リンは「やることがある」と一階に降り、その場にはゼロとレグの二人のみが残されていた。
(アイツの魔術はなんとなく理解した。魔力を帯びたものを引き寄せたり、突き放したりできる。……だったら、やるべき事は単純だ)
ゼロは剣を右手に携え、ただ一直線に駆け出してゆく。
(馬鹿の一つ覚えだな。大方、近接戦に持ち込むつもりだろうが、そうはさせん)
『引力粒子 反発』
「……ッく!?」
ゼロは吹き飛ばされるも、本棚の合間を縫い、確実にレグとの距離を詰めてゆく。
それを阻止するべく≪反発≫を連発するレグであったが……。
(……ちっ、往生際の悪い奴だ。しかし、こちらの魔力が消耗させられているのも事実。ここは一旦態勢を立てな……!?)
遂に相手の懐に到達すると、ゼロは刃を裏返し、そのままレグを突き飛ばした。
流れるような動作で間髪入れずに連撃を打ち込む。
「そんなに近接戦が怖えーのかよ? 騎士なら正々堂々やり合おうぜ!!」
「……舐めるなよ、下民風情が。貴様の荒い剣技に遅れを取る私ではない!!」
(────スパンッ!!)
レグの洗練された太刀筋が再びゼロの体を切り裂いた。
しかしゼロに攻撃を止める気配はなく、寧ろその猛進に拍車が掛かる。
(……なんてがさつな剣!? だがそれ故に攻撃が重い? いや違うな。……コイツ、微かに刃先に魔力を付与しているのか。ならば……)
レグがゼロの腹部に手をかざした、次の瞬間……!!
『反発!!』
レグヴェインの固有魔術≪魔力誘引≫は、魔力を帯びた物体を吸引、あるいは反発することができる。
魔力を帯びてさえいれば、無機物だろうが関係はない。
欠点があるとすれば、術師本人に魔力を引き寄せる性質があるため、多勢に無勢の状況でしか解放に適さないという点であろう。
『引力!!』
そう唱えると、勢いよく後方に吹き飛んだゼロと魔導書が並んだ本棚が引き寄せられた。
急ぎ剣での対処を試みるゼロであったが……。
「させん……」
微かに魔力を帯びたゼロの剣が≪反発≫により宙舞う。
束の間の油断が生んだ絶体絶命の状況。
「終わりだ。

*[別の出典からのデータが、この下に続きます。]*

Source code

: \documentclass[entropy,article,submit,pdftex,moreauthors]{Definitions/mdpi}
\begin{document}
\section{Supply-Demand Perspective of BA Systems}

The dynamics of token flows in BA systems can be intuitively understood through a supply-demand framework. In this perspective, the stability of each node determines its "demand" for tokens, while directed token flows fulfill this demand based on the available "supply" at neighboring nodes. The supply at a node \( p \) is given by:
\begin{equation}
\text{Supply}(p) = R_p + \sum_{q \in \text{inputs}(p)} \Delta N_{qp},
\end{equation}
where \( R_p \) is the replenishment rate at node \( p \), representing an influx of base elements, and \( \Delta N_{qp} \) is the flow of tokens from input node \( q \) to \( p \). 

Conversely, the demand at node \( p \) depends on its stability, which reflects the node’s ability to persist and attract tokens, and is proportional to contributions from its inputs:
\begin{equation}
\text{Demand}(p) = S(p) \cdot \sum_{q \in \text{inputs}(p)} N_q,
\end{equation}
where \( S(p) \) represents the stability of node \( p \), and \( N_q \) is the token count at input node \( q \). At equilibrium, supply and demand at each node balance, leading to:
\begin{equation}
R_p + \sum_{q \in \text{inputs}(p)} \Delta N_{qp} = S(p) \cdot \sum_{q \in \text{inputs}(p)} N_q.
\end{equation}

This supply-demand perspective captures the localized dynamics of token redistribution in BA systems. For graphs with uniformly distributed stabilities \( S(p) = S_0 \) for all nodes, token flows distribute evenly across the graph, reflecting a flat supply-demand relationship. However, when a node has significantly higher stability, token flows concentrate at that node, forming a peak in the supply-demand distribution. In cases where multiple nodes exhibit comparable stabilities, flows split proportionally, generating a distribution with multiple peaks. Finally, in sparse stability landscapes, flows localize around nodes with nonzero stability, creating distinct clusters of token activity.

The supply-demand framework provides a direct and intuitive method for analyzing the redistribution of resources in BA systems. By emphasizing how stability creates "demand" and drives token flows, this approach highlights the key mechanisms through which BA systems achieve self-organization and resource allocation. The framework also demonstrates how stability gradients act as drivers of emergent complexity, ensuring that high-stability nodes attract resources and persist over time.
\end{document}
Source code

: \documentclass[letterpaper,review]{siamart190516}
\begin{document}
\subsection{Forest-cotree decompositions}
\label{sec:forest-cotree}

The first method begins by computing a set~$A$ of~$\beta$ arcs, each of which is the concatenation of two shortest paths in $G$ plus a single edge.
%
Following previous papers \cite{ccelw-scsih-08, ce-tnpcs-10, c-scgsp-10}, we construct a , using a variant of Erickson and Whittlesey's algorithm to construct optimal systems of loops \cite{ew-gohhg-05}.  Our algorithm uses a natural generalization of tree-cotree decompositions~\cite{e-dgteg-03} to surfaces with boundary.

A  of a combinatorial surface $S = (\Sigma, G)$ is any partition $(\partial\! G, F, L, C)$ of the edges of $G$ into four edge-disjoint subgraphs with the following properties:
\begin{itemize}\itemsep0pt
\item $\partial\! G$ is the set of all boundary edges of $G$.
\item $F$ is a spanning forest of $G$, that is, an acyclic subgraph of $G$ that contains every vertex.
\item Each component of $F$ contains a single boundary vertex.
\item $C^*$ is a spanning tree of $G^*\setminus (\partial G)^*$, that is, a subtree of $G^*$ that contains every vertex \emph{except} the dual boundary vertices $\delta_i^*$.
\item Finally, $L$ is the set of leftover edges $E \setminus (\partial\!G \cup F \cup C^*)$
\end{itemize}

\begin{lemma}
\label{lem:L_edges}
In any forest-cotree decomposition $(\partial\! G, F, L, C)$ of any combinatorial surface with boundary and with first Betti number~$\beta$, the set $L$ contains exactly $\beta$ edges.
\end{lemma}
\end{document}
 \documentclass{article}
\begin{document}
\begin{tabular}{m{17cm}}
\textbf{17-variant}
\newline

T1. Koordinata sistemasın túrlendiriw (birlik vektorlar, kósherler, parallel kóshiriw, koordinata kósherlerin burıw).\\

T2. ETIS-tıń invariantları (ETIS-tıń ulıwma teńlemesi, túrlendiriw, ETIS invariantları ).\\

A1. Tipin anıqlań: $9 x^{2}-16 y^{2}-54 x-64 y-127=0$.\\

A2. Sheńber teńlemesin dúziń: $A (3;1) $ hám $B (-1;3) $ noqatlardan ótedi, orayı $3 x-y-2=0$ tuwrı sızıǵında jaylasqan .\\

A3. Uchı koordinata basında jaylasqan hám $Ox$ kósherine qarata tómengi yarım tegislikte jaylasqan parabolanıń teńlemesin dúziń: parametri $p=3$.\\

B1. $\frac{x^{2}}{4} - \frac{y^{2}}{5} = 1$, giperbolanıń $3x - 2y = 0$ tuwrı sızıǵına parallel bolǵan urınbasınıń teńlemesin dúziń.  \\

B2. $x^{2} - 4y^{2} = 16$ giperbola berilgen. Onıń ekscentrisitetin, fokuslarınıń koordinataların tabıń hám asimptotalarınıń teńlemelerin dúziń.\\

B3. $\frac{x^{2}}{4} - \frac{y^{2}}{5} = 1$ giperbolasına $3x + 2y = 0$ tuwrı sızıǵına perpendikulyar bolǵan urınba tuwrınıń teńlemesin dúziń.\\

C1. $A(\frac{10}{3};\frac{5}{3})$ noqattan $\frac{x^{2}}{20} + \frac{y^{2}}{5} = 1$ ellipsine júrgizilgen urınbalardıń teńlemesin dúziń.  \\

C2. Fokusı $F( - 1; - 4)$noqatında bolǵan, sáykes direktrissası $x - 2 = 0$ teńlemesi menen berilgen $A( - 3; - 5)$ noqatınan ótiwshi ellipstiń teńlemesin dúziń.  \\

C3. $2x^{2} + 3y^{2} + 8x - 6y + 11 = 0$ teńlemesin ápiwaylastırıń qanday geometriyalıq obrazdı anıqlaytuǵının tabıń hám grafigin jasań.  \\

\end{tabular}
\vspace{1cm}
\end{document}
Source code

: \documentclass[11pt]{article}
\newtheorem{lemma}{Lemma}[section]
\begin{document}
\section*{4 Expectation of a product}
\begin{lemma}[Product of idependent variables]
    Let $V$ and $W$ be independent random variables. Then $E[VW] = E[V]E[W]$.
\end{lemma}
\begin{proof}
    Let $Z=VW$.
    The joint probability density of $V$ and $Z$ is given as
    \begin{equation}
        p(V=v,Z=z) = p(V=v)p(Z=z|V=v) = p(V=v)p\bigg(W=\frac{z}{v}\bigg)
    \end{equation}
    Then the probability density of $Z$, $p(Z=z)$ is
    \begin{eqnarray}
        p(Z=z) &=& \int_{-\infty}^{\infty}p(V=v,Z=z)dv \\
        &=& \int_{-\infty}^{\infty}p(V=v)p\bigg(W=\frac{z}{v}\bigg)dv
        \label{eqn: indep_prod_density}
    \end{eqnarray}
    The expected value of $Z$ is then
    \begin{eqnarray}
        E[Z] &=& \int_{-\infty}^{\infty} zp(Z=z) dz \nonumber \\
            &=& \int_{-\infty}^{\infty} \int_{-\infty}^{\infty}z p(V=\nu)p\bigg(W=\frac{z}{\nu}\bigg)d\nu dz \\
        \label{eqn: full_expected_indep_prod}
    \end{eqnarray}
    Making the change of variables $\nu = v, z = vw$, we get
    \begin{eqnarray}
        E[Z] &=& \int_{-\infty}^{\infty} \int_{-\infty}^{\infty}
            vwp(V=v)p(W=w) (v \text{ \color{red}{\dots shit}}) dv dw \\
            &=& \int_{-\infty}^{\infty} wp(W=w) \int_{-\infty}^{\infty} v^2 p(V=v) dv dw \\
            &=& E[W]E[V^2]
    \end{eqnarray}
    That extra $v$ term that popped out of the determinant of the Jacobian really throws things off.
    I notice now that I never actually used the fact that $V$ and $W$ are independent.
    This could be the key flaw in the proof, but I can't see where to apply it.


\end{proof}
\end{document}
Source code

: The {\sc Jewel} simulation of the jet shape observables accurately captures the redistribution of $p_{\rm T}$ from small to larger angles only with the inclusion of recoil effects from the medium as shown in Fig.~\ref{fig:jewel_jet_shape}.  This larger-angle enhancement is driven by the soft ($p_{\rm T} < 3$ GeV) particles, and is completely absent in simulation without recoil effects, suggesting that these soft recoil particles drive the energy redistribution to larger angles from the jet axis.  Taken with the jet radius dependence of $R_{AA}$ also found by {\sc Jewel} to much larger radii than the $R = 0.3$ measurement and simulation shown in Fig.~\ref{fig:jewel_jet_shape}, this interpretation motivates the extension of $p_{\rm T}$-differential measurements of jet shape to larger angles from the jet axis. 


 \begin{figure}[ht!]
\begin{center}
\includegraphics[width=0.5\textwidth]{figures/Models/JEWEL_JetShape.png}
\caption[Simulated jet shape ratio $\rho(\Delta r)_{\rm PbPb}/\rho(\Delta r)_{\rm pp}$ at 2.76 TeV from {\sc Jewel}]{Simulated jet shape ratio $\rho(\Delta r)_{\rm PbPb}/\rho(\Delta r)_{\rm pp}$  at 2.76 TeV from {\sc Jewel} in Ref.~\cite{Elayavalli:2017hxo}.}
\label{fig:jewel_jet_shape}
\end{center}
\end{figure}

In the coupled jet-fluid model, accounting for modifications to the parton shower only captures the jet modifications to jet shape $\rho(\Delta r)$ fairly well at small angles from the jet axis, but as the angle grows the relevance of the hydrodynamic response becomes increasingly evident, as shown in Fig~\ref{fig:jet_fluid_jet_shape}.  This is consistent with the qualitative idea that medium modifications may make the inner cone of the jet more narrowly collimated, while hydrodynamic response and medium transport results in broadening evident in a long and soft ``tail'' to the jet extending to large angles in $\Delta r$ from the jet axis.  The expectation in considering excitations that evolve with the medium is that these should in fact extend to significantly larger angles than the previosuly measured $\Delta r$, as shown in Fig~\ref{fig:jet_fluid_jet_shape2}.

『衝突!!』」
まもなく、レグの魔術により引き寄せられた双方が衝突しようとした、次の瞬間……!!
ゼロは直前で本棚の枠板を掴むと、その下を伝い勢いよく滑り出した。
半身を起こし拳を構え、暗がりの回廊を一直線に駆け抜ける。
(身体の底の魔力を、この拳に全部のせる!!)
(コイツ、剣での攻撃を捨てて……!!?)
(ドゴオオオ────ン!!)
その一撃を刃の腹で食い止めるレグであったが、魔力の乗ったゼロの拳はその防御を貫通し、波紋が広がるように炸裂した。
「……リン!! いったぞ!!」
ゼロの剛拳を受け、レグは下の階に突貫した。
(プシャアアア────!!)
その途端、館内のスプリンクラーが起動する。
「なんだ? これは……」
※CHANGE
書庫一階の西回廊。
ランカーとルナ、そしてライトの三人は突如天井から降り注いだ水沫の影響により、一時戦闘を中断していた。
「上手くいったみたいだね、リン……」
「何?」
「見てみなよ、自分の足元」
スプリンクラーのせいだけではない。
中央の古びた噴水を含め、館内の水場の至る所から水が溢流していた。
足元を見ると、すでに浸水が始まっている。
「……いつからだ? 我々との戦闘で作戦を練る時間などなかったはずだ」
「ん? あー、そういう話ね。リンと僕は一緒に来たからね。建物の外観を上空から見たときに、ある程度作戦を練っていたんだ。まあ、十分な水場があるかは賭けだったけど。ただゼロには直接作戦を伝える必要があったから、リンが最初あっちについたってこと。僕は準備が整うまでのただの時間稼ぎさ」
「何を企んでいるのかは知らんが、貴様をここで倒すことに変わりは……」
「……おっと。そろそろ頃合いだ。それじゃあ僕はここらで退散させてもらうよ。巻き込まれるのは御免だからね」
そう言い残し、ライトは残り少ない魔力を使ってその場から姿を消した。
一方その頃、一階の広間に追いやられたレグの眼前には、瑠璃色の瞳を持つ一人の少女が佇んでいた。
「フレミア家の……」
──機は熟した。
ごめんなさい、母様。
またしても私は、貴方の期待には答えられないかもしれない。
強気になったり、弱気になったり、私って本当自己中だ。
だけど……、そんな私でも……!!
──「俺、勝つよ」 「僕らは皆で一つのパーティーなんだ」
その言葉を、その言葉だけは、私は無下にはしたくない!!
ここで全力を出さなかったら、きっと私は……、後で後悔することになるから!!
これが最後の我儘……。
だからお願い……、今だけは……、母様の進言に背かせて。
そう心の中で願い、リンは杖を振り下ろした。
『水粒子 複合魔術・大氾濫!!』
自然魔術の特性。
それは、自らの魔術に関連するものに魔力を流すことで、自在に操れることにある。
無論、魔力量の関係で操れる許容量には限度があるが、それでも大きな利点になるのに変わりはない。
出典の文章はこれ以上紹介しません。